Foto: Rovena Rosa / Agência Brasil
Uma em cada cinco mulheres com menos de 18 anos no mundo já foi
vítima de estupro ou abuso sexual. Os dados integram um raio X produzido
pela Organização Mundial da Saúde (OMS) para alertar sobre o fenômeno
da violência como um problema de saúde. O relatório traça a estimativa
com base em estudos feitos entre 2011 e 2015 e compila informações de
133 países. Segundo o informe da entidade das Nações Unidas, que na
semana passada aprovou um plano para combater a violência contra a
mulher até 2030, os governos precisam agir. "Mulheres violentadas tendem
a usar mais os serviços de saúde do que aquelas que não são abusadas,
ainda que elas raramente indiquem que são vítimas", diz o informe. "Com
muita frequência, instituições de saúde são lentas em reconhecer e lidar
com essa violência." A entidade aponta que uma em cada três mulheres já
"experimentou violência física e/ou sexual por parte de seus
parceiros". Além disso, 7% das mulheres foram alvo de violência sexual
por desconhecidos e 50% delas se envolveram em uma disputa física com
seus companheiros. Para os especialistas da OMS, os dados revelam o
caráter rotineiro da violência contra a mulher. "Trata-se de algo muito
comum e muito mais regular do que imaginamos", diz Berit Kieselbach, uma
das responsáveis pelo plano de enfrentamento da entidade. Ela diz ainda
que o fenômeno da violência contra a mulher não é novo. "O que é novo é
a capacidade de começar a coletar dados sobre o tema", explica.

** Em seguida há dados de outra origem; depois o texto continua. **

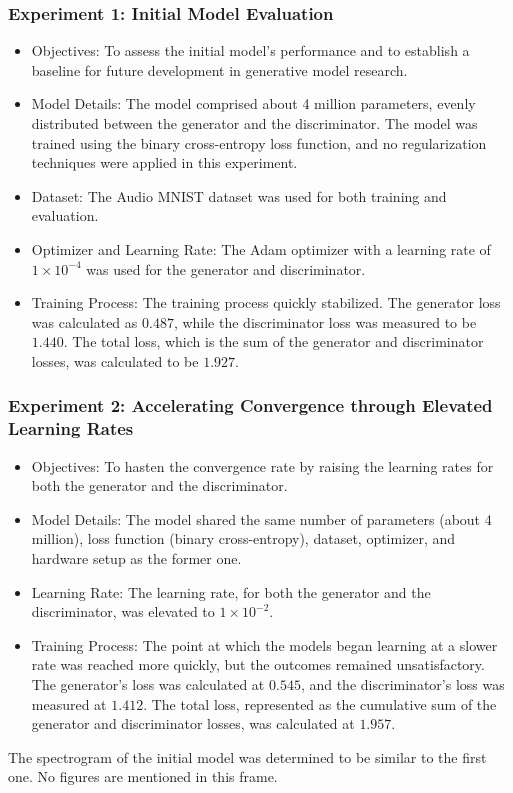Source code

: \begin{frame}
    \frametitle{Experiment 1: Initial Model Evaluation}

    \begin{itemize}
        \item Objectives: To assess the initial model's performance and to establish a baseline for future development in generative model research.
        \item Model Details: The model comprised about 4 million parameters, evenly distributed between the generator and the discriminator. The model was trained using the binary cross-entropy loss function, and no regularization techniques were applied in this experiment.
        \item Dataset: The Audio MNIST dataset was used for both training and evaluation.
        \item Optimizer and Learning Rate: The Adam optimizer with a learning rate of $1 \times 10^{-4}$ was used for the generator and discriminator.
        \item Training Process: The training process quickly stabilized. The generator loss was calculated as $0.487$, while the discriminator loss was measured to be $1.440$. The total loss, which is the sum of the generator and discriminator losses, was calculated to be $1.927$.
    \end{itemize}

\end{frame}

\begin{frame}
    \frametitle{Experiment 2: Accelerating Convergence through Elevated Learning Rates}

    \begin{itemize}
        \item Objectives: To hasten the convergence rate by raising the learning rates for both the generator and the discriminator.
        \item Model Details: The model shared the same number of parameters (about 4 million), loss function (binary cross-entropy), dataset, optimizer, and hardware setup as the former one.
        \item Learning Rate: The learning rate, for both the generator and the discriminator, was elevated to $1 \times 10^{-2}$.
        \item Training Process: The point at which the models began learning at a slower rate was reached more quickly, but the outcomes remained unsatisfactory. The generator’s loss was calculated at $0.545$, and the discriminator’s loss was measured at $1.412$. The total loss, represented as the cumulative sum of the generator and discriminator losses, was calculated at $1.957$.
    \end{itemize}

    The spectrogram of the initial model was determined to be similar to the first one. No figures are mentioned in this frame.

\end{frame}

Berit
lembra que dezenas de países não têm sistemas para identificar causas de
mortes nem para medir a violência. Ao lado da estratégia para
identificar os autores de crimes, a OMS tenta lidar com o impacto para a
saúde, como depressão, ansiedade, estresse pós-traumático, suicídios,
gravidez indesejada, resultados adversos nos bebês, transmissão de
infecções e aids. Professora do Departamento de Saúde Materno-Infantil
da Faculdade de Saúde Pública da Universidade de São Paulo (USP), Carmen
Simone Grilo Diniz explica que, como preconiza a OMS, o abuso sexual
durante a infância e a adolescência implica problemas físicos e
psíquicos que podem perdurar para o resto da vida. "Uma experiência como
essa pode provocar quadros de estresse pós-traumático, depressão,
comportamento autoagressivo, além do risco de se contrair doenças
sexualmente transmissíveis", diz. Julia (nome fictício), de 24 anos, é
um exemplo de mulher que precisou de ajuda psicológica para superar os
traumas causados pelo abuso sexual. Aos 11 anos, ela se tornou uma
vítima e entrou nas estimativas. A jovem conta que foi abusada por um
funcionário da loja de seu tio, onde costumava ficar e brincar após as
aulas. Com a chegada do novo atendente de 19 anos, a garota pensara ter
ganhado um companheiro de brincadeiras. Todos os dias, jogavam forca e
jogo da velha, mas, quando o tio saía, uma regra era imposta. "Ele dizia
que, se eu perdesse, tinha de pagar uma prenda. E a prenda era me levar
para um canto da papelaria e passar a mão em mim, no meu corpo, na
minha vagina", conta. Ela sentia desconforto, mas era levada a acreditar
que tudo fazia parte da brincadeira. "Só fui perceber que era algo
muito errado quando contei para a minha mãe." Por um tempo, a jovem
pensou que não conseguiria mais se relacionar com ninguém, mas, com
acompanhamento psicológico, diz ter superado o problema. "O que eu sinto
hoje é raiva quando vejo outros casos de abuso, porque o homem sabe que
a criança não entende muito bem o que está acontecendo e se aproveita
desse poder", diz. De acordo com Marina Ganzarolli, advogada e
cofundadora da Rede Feminista de Juristas, se a maior parte dos casos de
abuso contra mulheres é praticada por conhecidos da vítima, no caso de
crianças e adolescentes, isso é ainda mais comum. "O chamado 'estupro de
beco', em que um estranho violenta uma mulher, é o menos frequente.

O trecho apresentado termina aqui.